SAN DIEGO (KGTV) -- Members of a newly formed Guardian Angels chapter in Pacific Beach met with community members Wednesday.

The group, which recently set up the chapter, has been recruiting and training members for several weeks. They were invited to the PB Town Council to take questions from residents.

Paul McBride, the president of the local chapter, has lived in the community for nearly 10 years and said crime has dramatically increased. It’s what motivated him to bring the Guardian Angels to Pacific Beach.

“It’s bad. If we’re not going to do something about what’s happening in PB, who is going to?” McBride said.

The Guardian Angels are a national crime-prevention, nonprofit organization that started in New York in 1979. They’ve started operations in several cities since that time.

The group has several programs to prevent crime, but the most visible will be their street patrols.

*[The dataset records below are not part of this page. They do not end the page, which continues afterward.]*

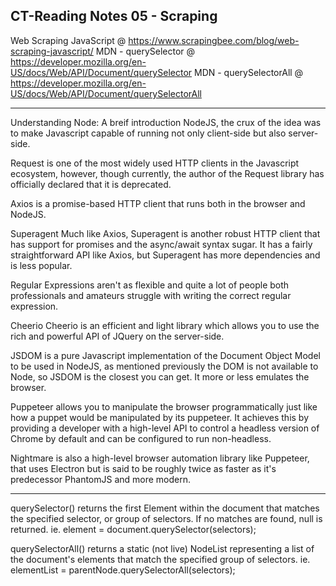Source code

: CT-Reading Notes 05 - Scraping
---
Web Scraping JavaScript
    @ https://www.scrapingbee.com/blog/web-scraping-javascript/
MDN - querySelector
    @ https://developer.mozilla.org/en-US/docs/Web/API/Document/querySelector
MDN - querySelectorAll
    @ https://developer.mozilla.org/en-US/docs/Web/API/Document/querySelectorAll

---
Understanding Node: A breif introduction
    NodeJS, the crux of the idea was to make Javascript capable of running not only client-side but also server-side.

Request 
    is one of the most widely used HTTP clients in the Javascript ecosystem, however, though currently, the author of the Request library has officially declared that it is deprecated.

Axios
    is a promise-based HTTP client that runs both in the browser and NodeJS.

Superagent
    Much like Axios, Superagent is another robust HTTP client that has support for promises and the async/await syntax sugar. It has a fairly straightforward API like Axios, but Superagent has more dependencies and is less popular.

Regular Expressions
    aren't as flexible and quite a lot of people both professionals and amateurs struggle with writing the correct regular expression.
    
Cheerio
    Cheerio is an efficient and light library which allows you to use the rich and powerful API of JQuery on the server-side.

JSDOM 
    is a pure Javascript implementation of the Document Object Model to be used in NodeJS, as mentioned previously the DOM is not available to Node, so JSDOM is the closest you can get. It more or less emulates the browser.

Puppeteer
    allows you to manipulate the browser programmatically just like how a puppet would be manipulated by its puppeteer. It achieves this by providing a developer with a high-level API to control a headless version of Chrome by default and can be configured to run non-headless.

Nightmare 
    is also a high-level browser automation library like Puppeteer, that uses Electron but is said to be roughly twice as faster as it's predecessor PhantomJS and more modern.

---
querySelector()
    returns the first Element within the document that matches the specified selector, or group of selectors. If no matches are found, null is returned.
        ie.
            element = document.querySelector(selectors);

querySelectorAll() 
    returns a static (not live) NodeList representing a list of the document's elements that match the specified group of selectors.
        ie.
            elementList = parentNode.querySelectorAll(selectors);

The group is known for wearing red berets and uniforms. They patrol in groups of at least two, and the group says the patrols are meant to serve as a visual deterrent and aim to avoid violent confrontations.

Angels who are on patrols are also unarmed, but they are trained in self-defense to protect themselves in case of situations that become physical.

That has some people like PB resident Steve Chatzky concerned.

“If they were truly hands-off, they wouldn’t have to be concerned about martial arts,” he said. “But it looks like they’re ready for action.”

The group says their goal is to leave any confrontation to the police.

“We will videotape, we will take pictures, and we will give police evidence. But if it’s a heinous enough crime, then we might have to make a citizen’s arrest,” McBride said at the meeting.

“Anyone can make a citizen’s arrest, you don’t have to be a Guardian Angel to do that,” he added.

When someone asked him about how they weed out vigilantes in their patrols, McBride said they run background checks on their members. They also have team leaders that will keep an eye on their team.

“We are not violent, and if you’re sending out violent tones while on patrol, I have a right to strip you of your uniform and send you home,” he said.

Representatives from the San Diego Police Department were at the meeting and said that they were scheduled to meet with the group in the coming days to learn more about them and how they can work together.

The group hopes to begin street patrols in December.